> _EXERCISE GOAL_: Reproduce each line from the records that holds "Какая".

> _Pictures paired with source code_:
►

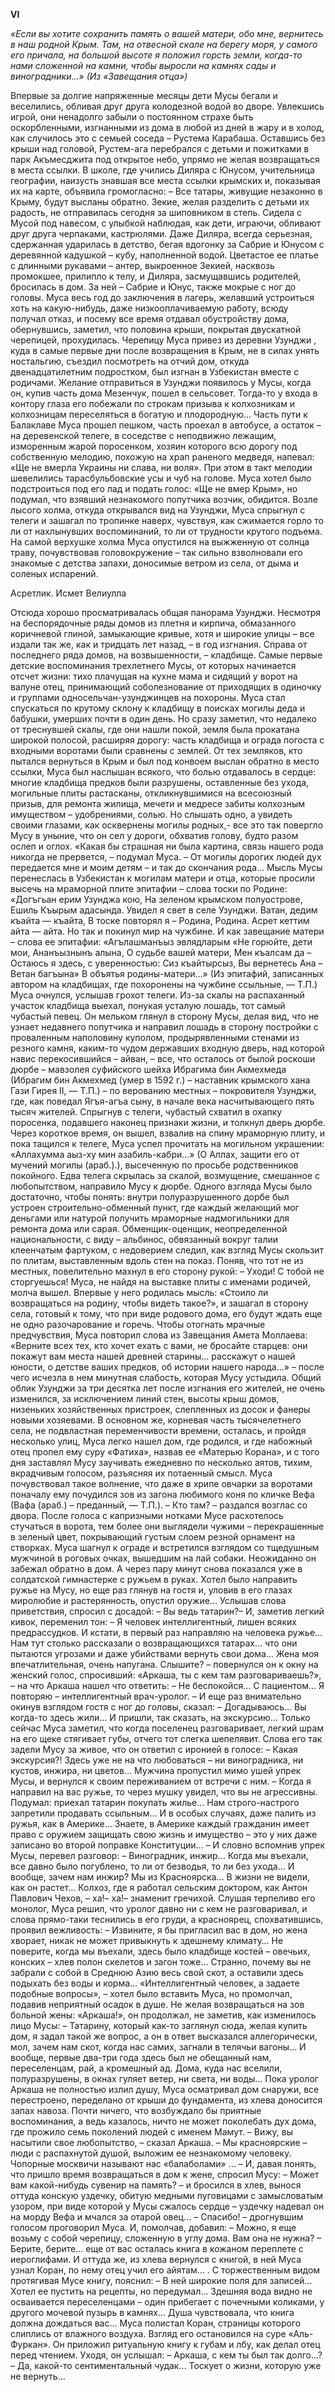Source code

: **VI**


*«Если вы хотите сохранить память о вашей матери, обо мне, вернитесь в наш родной Крым. Там, на отвесной скале на берегу моря, у самого его причала, на большой высоте я положил горсть земли, когда-то нами сложенной на камни, чтобы выросли на камнях сады и виноградники…»
(Из «Завещания отца»)*


Впервые за долгие напряженные месяцы дети Мусы бегали и веселились, обливая друг друга колодезной водой во дворе. Увлекшись игрой, они ненадолго забыли о постоянном страхе быть оскорбленными, изгнанными из дома в любой из дней в жару и в холод, как случилось это с семьей соседа – Рустема Карабаша. Оставшись без крыши над головой, Рустем-ага перебрался с детьми и пожитками в парк Акъмесджита под открытое небо, упрямо не желая возвращаться в места ссылки.
В школе, где учились Диляра с Юнусом, учительница географии, наизусть знавшая все места ссылки крымских и, показывая их на карте, объявила громогласно:
– Все татары, живущие незаконно в Крыму, будут высланы обратно.
Зекие, желая разделить с детьми их радость, не отправилась сегодня за шиповником в степь. Сидела с Мусой под навесом, с улыбкой наблюдая, как дети, играючи, обливают друг друга черпаками, кастрюлями. Даже Диляра, всегда серьезная, сдержанная ударилась в детство, бегая вдогонку за Сабрие и Юнусом с деревянной кадушкой – кубу, наполненной водой. Цветастое ее платье с длинными рукавами – антер, выкроенное Зекией, насквозь промокшее, прилипло к телу, и Диляра, засмущавшись родителей, бросилась в дом. За ней – Сабрие и Юнус, также мокрые с ног до головы.
Муса весь год до заключения в лагерь, желавший устроиться хоть на какую-нибудь, даже низкооплачиваемую работу, всюду получал отказ, и посему все время отдавал обустройству дома, обернувшись, заметил, что половина крыши, покрытая двускатной черепицей, прохудилась.
Черепицу Муса привез из деревни Узунджи , куда в самые первые дни после возвращения в Крым, не в силах унять ностальгию, съездил посмотреть на отчий дом, откуда двенадцатилетним подростком, был изгнан в Узбекистан вместе с родичами.
Желание отправиться в Узунджи появилось у Мусы, когда он, купив часть дома Мезенчук, пошел в сельсовет.
Тогда-то у входа в контору глаза его побежали по строкам призыва к колхозникам и колхозницам переселяться в богатую и плодородную…
Часть пути к Балаклаве Муса прошел пешком, часть проехал в автобусе, а остаток – на деревенской телеге, в соседстве с неподвижно лежащим, изморенным жарой поросенком, хозяин которого всю дорогу под собственную мелодию, похожую на храп раненого медведя, напевал: «Ще не вмерла Украины ни слава, ни воля». При этом в такт мелодии шевелились тарасбульбовские усы и чуб на голове.
Муса хотел было подстроиться под его лад и подать голос: «Ще не вмер Крым», но подумал, что взявший незнакомого попутчика возчик, обидится.
Возле лысого холма, откуда открывался вид на Узунджи, Муса спрыгнул с телеги и зашагал по тропинке наверх, чувствуя, как сжимается горло то ли от нахлынувших воспоминаний, то ли от трудности крутого подъема.
На самой верхушке холма Муса опустился на выжженную от солнца траву, почувствовав головокружение – так сильно взволновали его знакомые с детства запахи, доносимые ветром из села, от дыма и соленых испарений.
 
 
Асретлик. Исмет Велиулла


Отсюда хорошо просматривалась общая панорама Узунджи. Несмотря на беспорядочные ряды домов из плетня и кирпича, обмазанного коричневой глиной, замыкающие кривые, хотя и широкие улицы – все издали так же, как и тридцать лет назад, – в год изгнания.
Справа от последнего ряда домов, на возвышенности, – кладбище. Самые первые детские воспоминания трехлетнего Мусы, от которых начинается отсчет жизни: тихо плачущая на кухне мама и сидящий у ворот на валуне отец, принимающий соболезнование от приходящих в одиночку и группами односельчан-узунджинцев на похороны.
Муса стал спускаться по крутому склону к кладбищу в поисках могилы деда и бабушки, умерших почти в один день. Но сразу заметил, что недалеко от треснувшей скалы, где они нашли покой, земля была прокатана широкой полосой, расширяя дорогу: часть кладбища и ограда погоста с входными воротами были сравнены с землей.
От тех земляков, кто пытался вернуться в Крым и был под конвоем выслан обратно в место ссылки, Муса был наслышан всякого, что болью отдавалось в сердце: многие кладбища предков были разрушены, оставленные без ухода, могильные плиты растасканы, откликнувшимися на всесоюзный призыв, для ремонта жилища, мечети и медресе забиты колхозным имуществом – удобрениями, солью.
Но слышать одно, а увидеть своими глазами, как осквернены могилы родных,- все это так повергло Мусу в уныние, что он сел у дороги, обхватив голову, будто разом ослеп и оглох.
«Какая бы страшная ни была картина, связь нашего рода никогда не прервется, – подумал Муса. – От могилы дорогих людей дух передается мне и моим детям – и так до скончания рода…
Мысль Мусы перенеслась в Узбекистан к могилам матери и отца, которые просили высечь на мраморной плите эпитафии – слова тоски по Родине:
«Догъгьан ерим Узунджа кою, На зеленом крымском полуострове,
Ешиль Къырым адасында. Увидел я свет в селе Узунджи.
Ватан, дедим къайта — къайта, В тоске повторял я – Родина, Родина.
Асрет кеттим айта — айта. Но так и покинул мир на чужбине.
И как завещание матери – слова ее эпитафии:
«Агълашманъыз эвлядларым «Не горюйте, дети мои,
Ананъызнынъ алына, О судьбе вашей матери,
Мен къалсам да – Остаюсь я здесь, с уверенностью:
Сиз къайтырсыз, Вы вернетесь
Ана – Ветан багъына» В объятья родины-матери…»
(Из эпитафий, записанных автором на кладбищах, где похоронены на чужбине ссыльные, — Т.П.)
Муса очнулся, услышав грохот телеги. Из-за скалы на распаханный участок кладбища выехал, понукая усталую лошадь, тот самый чубастый певец. Он мельком глянул в сторону Мусы, делая вид, что не узнает недавнего попутчика и направил лошадь в сторону постройки с проваленным наполовину куполом, продырявленными стенами из резного камня, каким-то чудом державших входную дверь, над которой навис перекосившийся – айван, – все, что осталось от былой роскоши дюрбе – мавзолея суфийского шейха Ибрагима бин Акмехмеда (Ибрагим бин Акмехмед (умер в 1592 г.) – наставник крымского хана Гази Гирея II, — Т.П.) – по верованию местных – покровителя Узунджи, где, как поведал Ягъя-агъа сыну, в начале века насчитывающего пять тысяч жителей.
Спрыгнув с телеги, чубастый схватил в охапку поросенка, подавшего наконец признаки жизни, и толкнул дверь дюрбе. Через короткое время, он вышел, взвалив на спину мраморную плиту, и пока тащился к телеге, Муса успел прочитать на могильном украшении:
«Аллахумма аыз-ху мин азабиль-кабри…» (О Аллах, защити его от мучений могилы (араб.).), высеченную по просьбе родственников покойного.
Едва телега скрылась за скалой, возмущение, смешанное с любопытством, направило Мусу к дюрбе.
Одного взгляда Мусы было достаточно, чтобы понять: внутри полуразрушенного дорбе был устроен строительно-обменный пункт, где каждый желающий мог деньгами или натурой получить мраморные надмогильники для ремонта дома или сарая.
Обменщик-оценщик, неопределенной национальности, с виду – альбинос, обвязанный вокруг талии клеенчатым фартуком, с недоверием следил, как взгляд Мусы скользит по плитам, выставленным вдоль стен на показ. Поняв, что тот не из местных, повелительно махнул в его сторону рукой:
– Уходи! С тобой не сторгуешься!
Муса, не найдя на выставке плиты с именами родичей, молча вышел. Впервые у него родилась мысль: «Стоило ли возвращаться на родину, чтобы видеть такое?», и зашагал в сторону села, готовый к тому, что при виде родового дома, его будут ждать еще не одно разочарование и горечь.
Чтобы отогнать мрачные предчувствия, Муса повторил слова из Завещания Амета Моллаева: «Верните всех тех, кто хочет ехать с вами, не бросайте старцев: они покажут вам места нашей древней старины… расскажут о нашей юности, о детстве ваших предков, об истории нашего народа…» – после чего исчезла в нем минутная слабость, которая Myсу устыдила.
Общий облик Узунджи за три десятка лет после изгнания его жителей, не очень изменился, за исключением линий стен, высоты крыш домов, низеньких хозяйственных пристроек, слепленных из досок и фанеры новыми хозяевами. В основном же, корневая часть тысячелетнего села, не подвластная переменчивости времени, осталась, и пройдя несколько улиц, Муса легко нашел дом, где родился, и где набожный отец пропел ему cypy «Фатиха», назвав ее «Матерью Корана», и с того дня заставлял Мусу заучивать ежедневно по несколько аятов, тихим, вкрадчивым голосом, разъясняя их потаенный смысл.
Муса почувствовал такое волнение, что даже в хрипе овчарки за воротами поначалу ему почудился зов из загона любимого коня по кличке Вефа (Вафа (араб.) – преданный, — Т.П.).
– Кто там? – раздался возглас со двора.
После голоса с капризными нотками Мусе расхотелось стучаться в ворота, тем более они выглядели чужими – перекрашенные в зеленый цвет, покрывающий густым слоем резной орнамент на створках.
Муса шагнул к ограде и встретился взглядом со тщедушным мужчиной в роговых очках, вышедшим на лай собаки.
Неожиданно он забежал обратно в дом. А через пару минут снова показался уже в солдатской гимнастерке с ружьем в руках. Хотел было направить ружье на Мусу, но еще раз глянув на гостя и, уловив в его глазах миролюбие и растерянность, опустил оружие… Услышав слова приветствия, спросил с досадой:
– Вы ведь татарин?– И, заметив легкий кивок, переменил тон: – Я человек интеллигентный, лишен всяких предрассудков. И кстати, в первый раз направляю на человека ружье… Нам тут столько рассказали о возвращающихся татарах… что они пытаются угрозами и даже убийствами вернуть свои дома… Жена моя впечатлительная, очень напугана. Слышите? – повернулся он к окну на женский голос, спросивший: «Аркаша, ты с кем там разговариваешь?», – на что Аркаша нашел что ответить:
– Не беспокойся… С пациентом… Я повторяю – интеллигентный врач-уролог. – И еще раз внимательно окинув взглядом гостя с ног до головы, сказал:
– Догадываюсь… Вы когда-то здесь жили… И пришли, так сказать, на экскурсию…
Только сейчас Муса заметил, что когда поселенец разговаривает, легкий шрам на его щеке стягивает губы, отчего тот слегка шепелявит.
Слова его так задели Мусу за живое, что он ответил с иронией в голосе:
– Какая экскурсия?! Здесь уже не на что любоваться – ни виноградника, ни кустов, инжира, ни цветов…
Мужчина пропустил мимо ушей упрек Мусы, и вернулся к своим переживанием от встречи с ним.
– Когда я направил на вас ружье, то через мушку увидел, что вы не агрессивны. Подумал: приехал татарин покупать жилье… Нам строго-настрого запретили продавать ссыльным… И в особых случаях, даже палить из ружья, как в Америке… Знаете, в Америке каждый гражданин имеет право с оружием защищать свою жизнь и имущество – это у них даже записано во второй поправке Конституции… – И словно вспомнив упрек Мусы, перевел разговор: – Виноградник, инжир… Когда мы въехали, все давно было погублено, то ли от безводья, то ли без ухода… И вообще, зачем нам инжир? Мы из Красноярска… В жизни не видели, как он растет… Колхоз, где я работал сельским доктором, как Антон Павлович Чехов, – ха!– ха!– знаменит гречихой.
Слушая терпеливо его монолог, Муса решил, что уролог давно ни с кем не разговаривал, и слова прямо-таки теснились в его груди, а красноярец, спохватившись, проявил вежливость: – Извините, я бы пригласил вас в дом, но жена хворает, никак не может привыкнуть к здешнему климату… Не поверите, когда мы въехали, здесь было кладбище костей – овечьих, конских – хлев полон скелетов и загон тоже… Странно, почему вы не забрали с собой в Среднюю Азию весь свой скот, а оставили здесь подыхать без воды и корма…
«Интеллигентный человек, а задаете подобные вопросы», – хотел было вставить Муса, но промолчал, подавив неприятный осадок в душе.
Не желая возвращаться на зов больной жены: «Аркаша!», он продолжал, не заметив, как изменилось лицо Мусы:
– Татарину, который как-то заглянул сюда, желая купить дом, я задал такой же вопрос, а он в ответ высказался аллегорически, мол, зачем нам скот, когда нас самих, загнали в телячьи вагоны… И вообще, первые два-три года здесь был не обещанный нам, переселенцам, рай, а кромешный ад. Дома, куда нас вселили, полуразрушены, в окнах гуляет ветер, ни света, ни воды…
Пока уролог Аркаша не полностью излил душу, Муса осматривал дом снаружи, все перестроено, переделано от крыши до фундамента, из хлева доносится запах навоза. Почти ничего, что возбуждало бы приятные воспоминания, а ведь казалось, ничто не может поколебать дух дома, где прожило семь поколений людей с именем Мамут.
– Вижу, вы насытили свое любопытство, – сказал Аркаша. – Мы красноярские – люди с распахнутой душой, выложим ее незнакомому человеку. Чопорные москвичи называют нас «балаболами» … – И, давая понять, что пришло время возвращаться в дом к жене, спросил Мусу: – Может вам какой-нибудь сувенир на память? – и бросился в хлев, вынося оттуда конскую уздечку, обитую медными пуговицами с замысловатым узором, при виде которой у Мусы сжалось сердце – уздечку надевал он на морду Вефа и мчался за отарой овец…
– Спасибо! – дрогнувшим голосом проговорил Муса. И, помолчав, добавил: – Можно, я еще возьму с собой черепицу, сложенную в углу дома. Вам она не нужна?
– Берите, берите… еще от вас осталась книга в кожаном переплете с иероглифами. И оттуда же, из хлева вернулся с книгой, в ней Муса узнал Коран, по нему отец учил его айятам… .
С торжественным видом протягивая Мусе книгу, пояснил:
– В ней широкие поля для записей… Хотел ее пустить на рецепты, но передумал… Здешняя вода видно не осваивается переселенцами – один прибегает с почечными коликами, у другого мочевой пузырь в камнях… Душа чувствовала, что книга должна дождаться вас…
Муса полистал Коран, страницы которого слиплись от влажного воздуха. Взгляд его остановился на суре «Аль-Фуркан». Он приложил ритуальную книгу к губам и лбу, как делал отец перед чтением.
Уходя, он услышал:
– Аркаша, с кем ты был так долго…?
– Да, какой-то сентиментальный чудак… Тоскует о жизни, которую уже не вернуть…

◄

> _RESULT_:
«Какая бы страшная ни была картина, связь нашего рода никогда не прервется, – подумал Муса. – От могилы дорогих людей дух передается мне и моим детям – и так до скончания рода…
– Какая экскурсия?! Здесь уже не на что любоваться – ни виноградника, ни кустов, инжира, ни цветов…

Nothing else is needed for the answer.